During the past half century, more than 25 viral diseases including Ebola virus disease, SFTS and AIDS, appeared in human population as novel infectious diseases. Current pandemic of COVID-19 reminded us of the risk of emerging viral diseases again. In addition to emerging viral diseases, many other viral diseases including dengue, chikungunya, monkeypox and influenza, are still serious public health concerns in the world. One of major strategies to overcome these viral diseases is to develop the antiviral drugs. Several effective antiviral drugs have been developed for some viral diseases. However, there is no approved effective antivirals for most viral diseases. To improve this situation and also prepare for the emerging viral diseases which may appear in future, the novel antiviral drugs with a wide-antiviral spectrum are required.We recently observed that Mitochonic acid-5 (MA-5) significantly suppress the growth of SARS-CoV-2 in Calu-3 cells. MA-5 is known to facilitates ATP production in mitochondria and reduces ROS independent of electron transfer complex (ETC) by facilitating ATP synthase oligomerization and supercomplex formation with mitofilin.

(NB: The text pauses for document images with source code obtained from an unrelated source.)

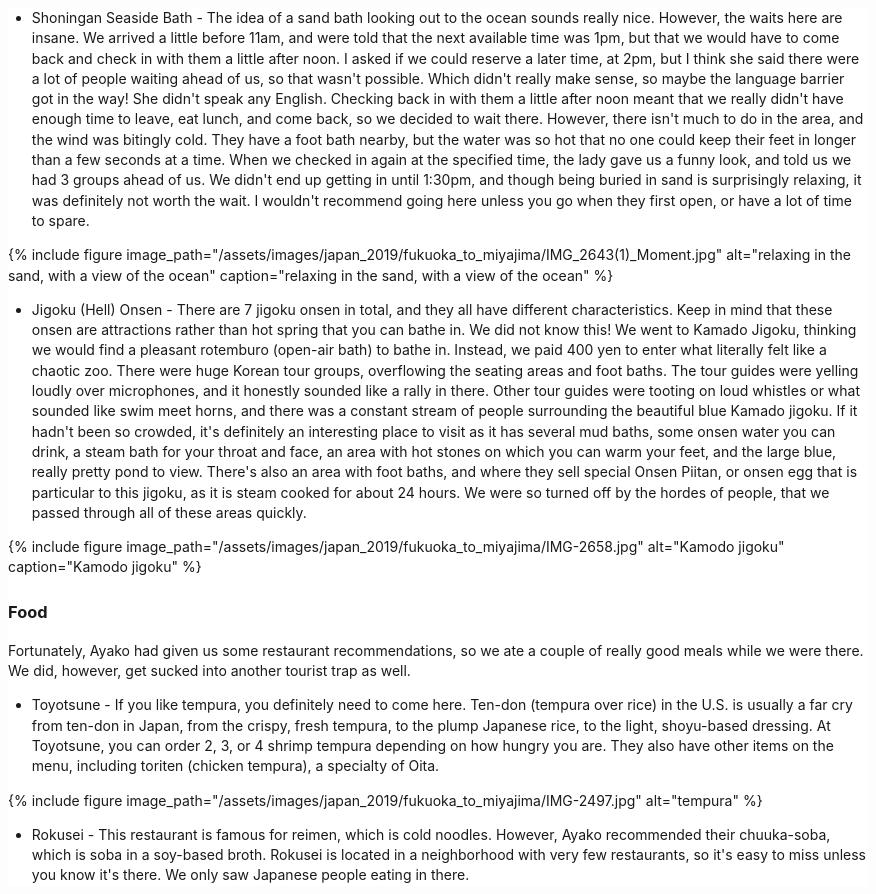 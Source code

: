 * Shoningan Seaside Bath - The idea of a sand bath looking out to the ocean sounds really nice.  However, the waits here are insane.  We arrived a little before 11am, and were told that the next available time was 1pm, but that we would have to come back and check in with them a little after noon.  I asked if we could reserve a later time, at 2pm, but I think she said there were a lot of people waiting ahead of us, so that wasn't possible.  Which didn't really make sense, so maybe the language barrier got in the way!  She didn't speak any English.  Checking back in with them a little after noon meant that we really didn't have enough time to leave, eat lunch, and come back, so we decided to wait there.  However, there isn't much to do in the area, and the wind was bitingly cold.  They have a foot bath nearby, but the water was so hot that no one could keep their feet in longer than a few seconds at a time.  When we checked in again at the specified time, the lady gave us a funny look, and told us we had 3 groups ahead of us.  We didn't end up getting in until 1:30pm, and though being buried in sand is surprisingly relaxing, it was definitely not worth the wait.  I wouldn't recommend going here unless you go when they first open, or have a lot of time to spare.

{% include figure image_path="/assets/images/japan_2019/fukuoka_to_miyajima/IMG_2643(1)_Moment.jpg" alt="relaxing in the sand, with a view of the ocean" caption="relaxing in the sand, with a view of the ocean" %}

* Jigoku (Hell) Onsen - There are 7 jigoku onsen in total, and they all have different characteristics.  Keep in mind that these onsen are attractions rather than hot spring that you can bathe in.  We did not know this!  We went to Kamado Jigoku, thinking we would find a pleasant rotemburo (open-air bath) to bathe in.  Instead, we paid 400 yen to enter what literally felt like a chaotic zoo.  There were huge Korean tour groups, overflowing the seating areas and foot baths.  The tour guides were yelling loudly over microphones, and it honestly sounded like a rally in there.  Other tour guides were tooting on loud whistles or what sounded like swim meet horns, and there was a constant stream of people surrounding the beautiful blue Kamado jigoku.  If it hadn't been so crowded, it's definitely an interesting place to visit as it has several mud baths, some onsen water you can drink, a steam bath for your throat and face, an area with hot stones on which you can warm your feet, and the large blue, really pretty pond to view.  There's also an area with foot baths, and where they sell special Onsen Piitan, or onsen egg that is particular to this jigoku, as it is steam cooked for about 24 hours.  We were so turned off by the hordes of people, that we passed through all of these areas quickly.  

{% include figure image_path="/assets/images/japan_2019/fukuoka_to_miyajima/IMG-2658.jpg" alt="Kamodo jigoku" caption="Kamodo jigoku" %}

### Food


Fortunately, Ayako had given us some restaurant recommendations, so we ate a couple of really good meals while we were there.  We did, however, get sucked into another tourist trap as well.


* Toyotsune - If you like tempura, you definitely need to come here.  Ten-don (tempura over rice) in the U.S. is usually a far cry from ten-don in Japan, from the crispy, fresh tempura, to the plump Japanese rice, to the light, shoyu-based dressing.  At Toyotsune, you can order 2, 3, or 4 shrimp tempura depending on how hungry you are.  They also have other items on the menu, including toriten (chicken tempura), a specialty of Oita.

{% include figure image_path="/assets/images/japan_2019/fukuoka_to_miyajima/IMG-2497.jpg" alt="tempura" %}

* Rokusei - This restaurant is famous for reimen, which is cold noodles.  However, Ayako recommended their chuuka-soba, which is soba in a soy-based broth.  Rokusei is located in a neighborhood with very few restaurants, so it's easy to miss unless you know it's there.  We only saw Japanese people eating in there. 
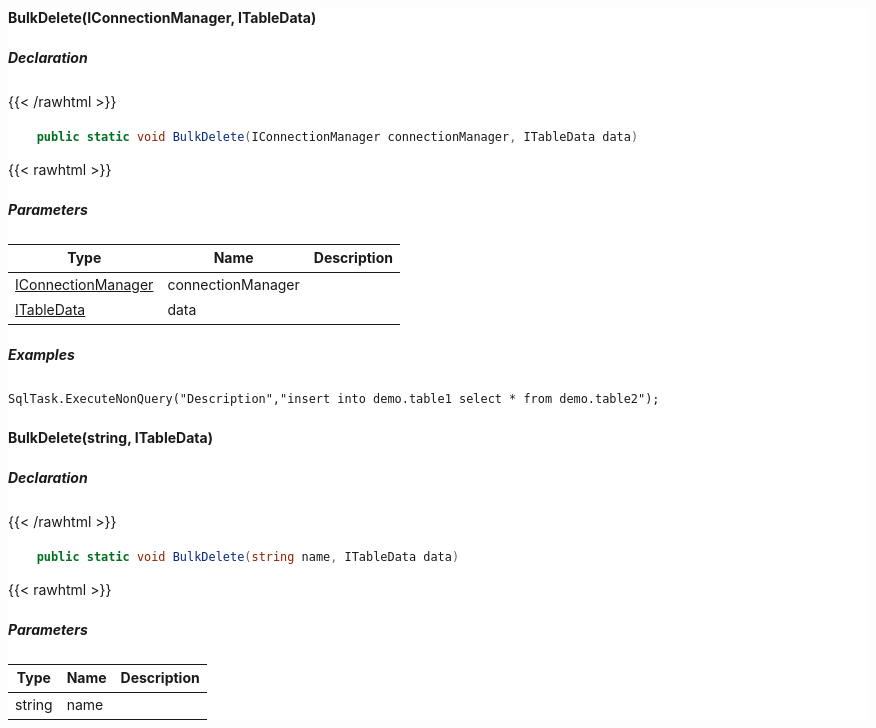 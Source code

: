   <h4 id="ETLBox_ControlFlow_SqlTask_BulkDelete_ETLBox_IConnectionManager_ETLBox_ITableData_" data-uid="ETLBox.ControlFlow.SqlTask.BulkDelete(ETLBox.IConnectionManager,ETLBox.ITableData)">BulkDelete(IConnectionManager, ITableData)</h4>
  <div class="markdown level1 summary"></div>
  <div class="markdown level1 conceptual"></div>
  <h5 class="declaration">Declaration</h5>
{{< /rawhtml >}}

```C#
    public static void BulkDelete(IConnectionManager connectionManager, ITableData data)
```

{{< rawhtml >}}
  <h5 class="parameters">Parameters</h5>
  <table class="table table-bordered table-striped table-condensed">
    <thead>
      <tr>
        <th>Type</th>
        <th>Name</th>
        <th>Description</th>
      </tr>
    </thead>
    <tbody>
      <tr>
        <td><a class="xref" href="/api/etlbox/iconnectionmanager">IConnectionManager</a></td>
        <td><span class="parametername">connectionManager</span></td>
        <td></td>
      </tr>
      <tr>
        <td><a class="xref" href="/api/etlbox/itabledata">ITableData</a></td>
        <td><span class="parametername">data</span></td>
        <td></td>
      </tr>
    </tbody>
  </table>
  <h5 id="ETLBox_ControlFlow_SqlTask_BulkDelete_ETLBox_IConnectionManager_ETLBox_ITableData__examples">Examples</h5>
  <pre><code>SqlTask.ExecuteNonQuery(&quot;Description&quot;,&quot;insert into demo.table1 select * from demo.table2&quot;);</code></pre>
  <a id="ETLBox_ControlFlow_SqlTask_BulkDelete_" data-uid="ETLBox.ControlFlow.SqlTask.BulkDelete*"></a>
  <h4 id="ETLBox_ControlFlow_SqlTask_BulkDelete_System_String_ETLBox_ITableData_" data-uid="ETLBox.ControlFlow.SqlTask.BulkDelete(System.String,ETLBox.ITableData)">BulkDelete(string, ITableData)</h4>
  <div class="markdown level1 summary"></div>
  <div class="markdown level1 conceptual"></div>
  <h5 class="declaration">Declaration</h5>
{{< /rawhtml >}}

```C#
    public static void BulkDelete(string name, ITableData data)
```

{{< rawhtml >}}
  <h5 class="parameters">Parameters</h5>
  <table class="table table-bordered table-striped table-condensed">
    <thead>
      <tr>
        <th>Type</th>
        <th>Name</th>
        <th>Description</th>
      </tr>
    </thead>
    <tbody>
      <tr>
        <td><span class="xref">string</span></td>
        <td><span class="parametername">name</span></td>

In some viral diseases including COVID-19, it has been reported that the dysfunction of mitochondria is involved in severe disease progression. The improvement of the mitochondrial function damaged by virus infection may be important for the therapeutics of viral diseases.We are now analysing the antiviral mechanism of MA-5 and also investigating the possibilities of MA-5 and its derivatives as a wide-spectrum antiviral.